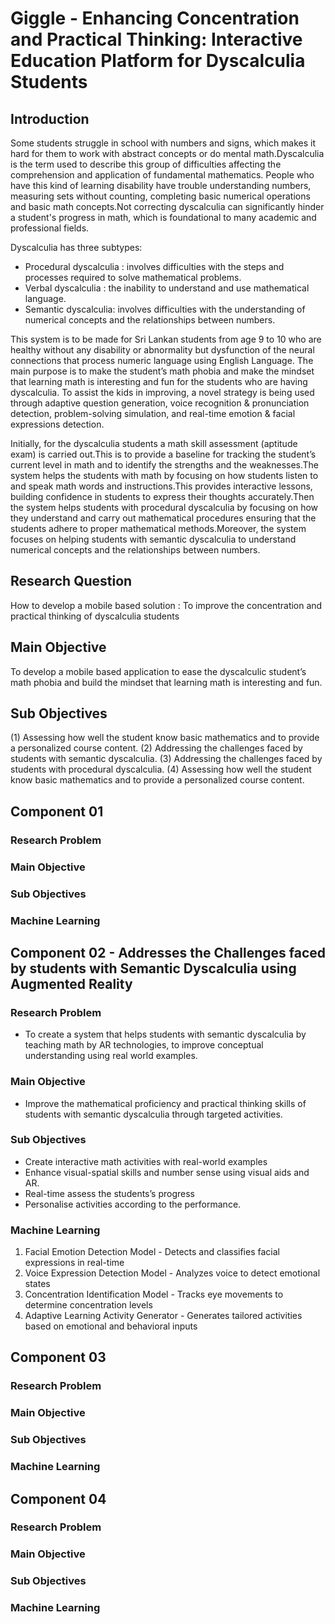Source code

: # Giggle - Enhancing Concentration and Practical Thinking: Interactive Education Platform for Dyscalculia Students

## Introduction
Some students struggle in school with numbers and signs, which makes it hard for them to work with abstract concepts or do mental math.Dyscalculia is the term used to describe this group of difficulties affecting the comprehension and application of fundamental mathematics. People who have this kind of learning disability have trouble understanding numbers, measuring sets without counting, completing basic numerical operations and basic math concepts.Not correcting dyscalculia can significantly hinder a student's progress in math, which is foundational to many academic and professional fields.

Dyscalculia has three subtypes: 
- Procedural dyscalculia : involves difficulties with the steps and processes required to solve mathematical problems.
- Verbal dyscalculia : the inability to understand and use mathematical language.
- Semantic dyscalculia: involves difficulties with the understanding of numerical concepts and the relationships between numbers.

This system is to be made for Sri Lankan students from age 9 to 10 who are healthy without any disability or abnormality but dysfunction of the neural connections that process numeric language using English Language. The main purpose is to make the student’s math phobia and make the mindset that learning math is interesting and fun for the students who are having dyscalculia. To assist the kids in improving, a novel strategy is being used through adaptive question generation, voice recognition & pronunciation detection, problem-solving simulation, and real-time emotion & facial expressions detection.

Initially, for the dyscalculia students a math skill assessment (aptitude exam) is carried out.This is to provide a baseline for tracking the student’s current level in math and to identify the strengths and the weaknesses.The system helps the students with math by focusing on how students listen to and speak math words and instructions.This provides interactive lessons, building confidence in students to express their thoughts accurately.Then the system helps students with procedural dyscalculia by focusing on how they understand and carry out mathematical procedures ensuring that the students adhere to proper mathematical methods.Moreover, the system focuses on helping students with semantic dyscalculia to understand numerical concepts and the relationships between numbers.


## Research Question 
How to develop a mobile based solution : To improve the concentration and practical thinking of dyscalculia students 

## Main Objective
To develop a mobile based application to ease the dyscalculic student’s math phobia and build the mindset that learning math is interesting and fun. 

## Sub Objectives
(1) Assessing how well the student know basic mathematics and to provide a personalized course content.
(2) Addressing the challenges faced by students with semantic dyscalculia.
(3) Addressing the challenges faced by students with procedural dyscalculia.
(4) Assessing how well the student know basic mathematics and to provide a personalized course content.

## Component 01

### Research Problem
### Main Objective
### Sub Objectives
### Machine Learning

## Component 02 - Addresses the Challenges faced by students with Semantic Dyscalculia using Augmented Reality

### Research Problem
* To create a system that helps students with semantic dyscalculia by teaching math by AR technologies, to improve conceptual understanding using real world examples.

### Main Objective
* Improve the mathematical proficiency and practical thinking skills of students with semantic dyscalculia through targeted activities.

### Sub Objectives
* Create interactive math activities with real-world examples
* Enhance visual-spatial skills and number sense using visual aids and AR.
* Real-time assess the students’s progress 
* Personalise activities according to the performance.

### Machine Learning
1. Facial Emotion Detection Model - Detects and classifies facial expressions in real-time
2. Voice Expression Detection Model - Analyzes voice to detect emotional states
3. Concentration Identification Model - Tracks eye movements to determine concentration levels
4. Adaptive Learning Activity Generator - Generates tailored activities based on emotional and behavioral inputs

## Component 03

### Research Problem
### Main Objective
### Sub Objectives
### Machine Learning

## Component 04

### Research Problem
### Main Objective
### Sub Objectives
### Machine Learning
= = = =
■ **Work to be completed**: The answer should be an exact copy of the lines from the one containing "3. Concentration Identification" through the last line of the entries, both included.

■ **Exercise response**:
3. Concentration Identification Model - Tracks eye movements to determine concentration levels
4. Adaptive Learning Activity Generator - Generates tailored activities based on emotional and behavioral inputs

## Component 03

### Research Problem
### Main Objective
### Sub Objectives
### Machine Learning

## Component 04

### Research Problem
### Main Objective
### Sub Objectives
### Machine Learning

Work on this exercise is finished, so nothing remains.